Black Power

Home > Fiction > Black Power > Page 26
Black Power Page 26

by Richard Wright


  That got him; he stared off above the heads of the crowds of people dancing over a glassy floor. Then he said:

  “All right. Come to see me Thursday. At four.”

  I was there on the dot of four. I met a trained lawyer, gracious, affable, generous-hearted, a man who was deeply baffled and tried to hide it, a man whose mind was desperately trying to grapple with a new and alien reality which he hated. He had the bearing of an aristocrat, relaxed, poised; he was on his mental toes each moment I spent with him. No honest Englishman could ever really quarrel with this man; he personified, alas, exactly what England wanted to make every African into…. And yet they had unceremoniously ditched him! And he felt it; he never said one word about it; but it was deep and bitter in him. He had been betrayed by England, the land that had given him his ideals and his sense of honor.

  “What are the differences between you and Nkrumah?”

  “We really have no differences,” he said blandly.

  “Oh, really, now.

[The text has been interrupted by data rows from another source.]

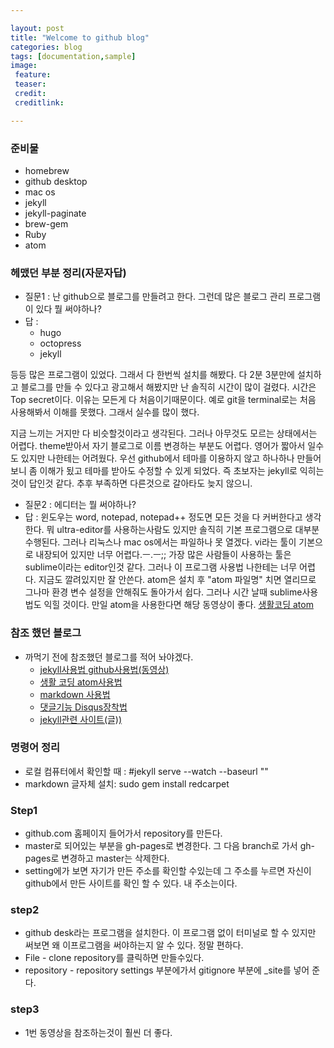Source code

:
 ```yaml
---

layout: post  
title: "Welcome to github blog"  
categories: blog  
tags: [documentation,sample]  
image:  
 feature:  
 teaser:  
 credit:  
 creditlink:

---
```


### 준비물

-	homebrew
-	github desktop
-	mac os
-	jekyll
-	jekyll-paginate
-	brew-gem
-	Ruby
-	atom

### 헤맸던 부분 정리(자문자답)

-	질문1 : 난 github으로 블로그를 만들려고 한다. 그런데 많은 블로그 관리 프로그램이 있다 뭘 써야하나?
-	답 :
	-	hugo
	-	octopress
	-	jekyll  

등등 많은 프로그램이 있었다. 그래서 다 한번씩 설치를 해봤다. 다 2분 3분만에 설치하고 블로그를 만들 수 있다고 광고해서 해봤지만 난 솔직히 시간이 많이 걸렸다. 시간은 Top secret이다. 이유는 모든게 다 처음이기때문이다. 예로 git을 terminal로는 처음 사용해봐서 이해를 못했다. 그래서 실수를 많이 했다.

지금 느끼는 거지만 다 비슷할것이라고 생각된다. 그러나 아무것도 모르는 상태에서는 어렵다. theme받아서 자기 블로그로 이름 변경하는 부분도 어렵다. 영어가 짧아서 일수도 있지만 나한테는 어려웠다. 우선 github에서 테마를 이용하지 않고 하나하나 만들어 보니 좀 이해가 됬고 테마를 받아도 수정할 수 있게 되었다. 즉 초보자는 jekyll로 익히는것이 답인것 같다. 추후 부족하면 다른것으로 갈아타도 늦지 않으니.

-	질문2 : 에디터는 뭘 써야하나?
-	답 : 윈도우는 word, notepad, notepad++ 정도면 모든 것을 다 커버한다고 생각한다. 뭐 ultra-editor를 사용하는사람도 있지만 솔직히 기본 프로그램으로 대부분 수행된다. 그러나 리눅스나 mac os에서는 파일하나 못 열겠다. vi라는 툴이 기본으로 내장되어 있지만 너무 어렵다.ㅡ.ㅡ;; 가장 많은 사람들이 사용하는 툴은 sublime이라는 editor인것 같다. 그러나 이 프로그램 사용법 나한테는 너무 어렵다. 지금도 깔려있지만 잘 안쓴다. atom은 설치 후 "atom 파일명" 치면 열리므로 그나마 환경 변수 설정을 안해줘도 돌아가서 쉽다. 그러나 시간 날때 sublime사용법도 익힐 것이다. 만일 atom을 사용한다면 해당 동영상이 좋다. [생활코딩 atom](https://opentutorials.org/module/1579)

### 참조 했던 블로그

-	까먹기 전에 참조했던 블로그를 적어 놔야겠다.
	-	[jekyll사용법 github사용법(동영상)](https://youtu.be/oiNVQ9Zjy4o?list=PLWjCJDeWfDdfVEcLGAfdJn_HXyM4Y7_k)
	-	[생활 코딩 atom사용법](https://opentutorials.org/module/1579)
	-	[markdown 사용법](http://moodle.co.kr/old/help.php?file=advanced_markdown.html#linebreaks)
	-	[댓글기능 Disqus장착법](https://youtu.be/etvHFmVCvj8?list=PLm_Qt4aKpfKijgP0rDH7FSJOlS9IBGbT1)
	-	[jekyll관련 사이트(글))](https://nolboo.kim/blog/2013/10/15/free-blog-with-github-jekyll/)

### 명령어 정리

-	로컬 컴퓨터에서 확인할 때 : #jekyll serve --watch --baseurl ""
-	markdown 글자체 설치: sudo gem install redcarpet

### Step1

-	github.com 홈페이지 들어가서 repository를 만든다.  
-	master로 되어있는 부분을 gh-pages로 변경한다. 그 다음 branch로 가서 gh-pages로 변경하고 master는 삭제한다.  
-	setting에가 보면 자기가 만든 주소를 확인할 수있는데 그 주소를 누르면 자신이 github에서 만든 사이트를 확인 할 수 있다. 내 주소는이다.

### step2

-	github desk라는 프로그램을 설치한다. 이 프로그램 없이 터미널로 할 수 있지만 써보면 왜 이프로그램을 써야하는지 알 수 있다. 정말 편하다.
-	File - clone repository를 클릭하면 만들수있다.
-	repository - repository settings 부분에가서 gitignore 부분에 _site를 넣어 준다.

### step3

-	1번 동영상을 참조하는것이 훨씬 더 좋다.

You are at each other’s throats!”

  “We are one in our aim for self-government for the Gold Coast,” he said.

  “But you are not together,” I said.

  He took a deep breath, looked off, then glanced at me and said:

  “Nkrumah is selfish. With wiles and tricks he stole power. We sent for that man to come and help us. Then, while pretending to work for us, he secretly built up his own following within our ranks. Ruthlessly, he split the national front, then made a filthy deal with the British…. One day he said that he wanted national freedom, and the next day he compromised with the British.”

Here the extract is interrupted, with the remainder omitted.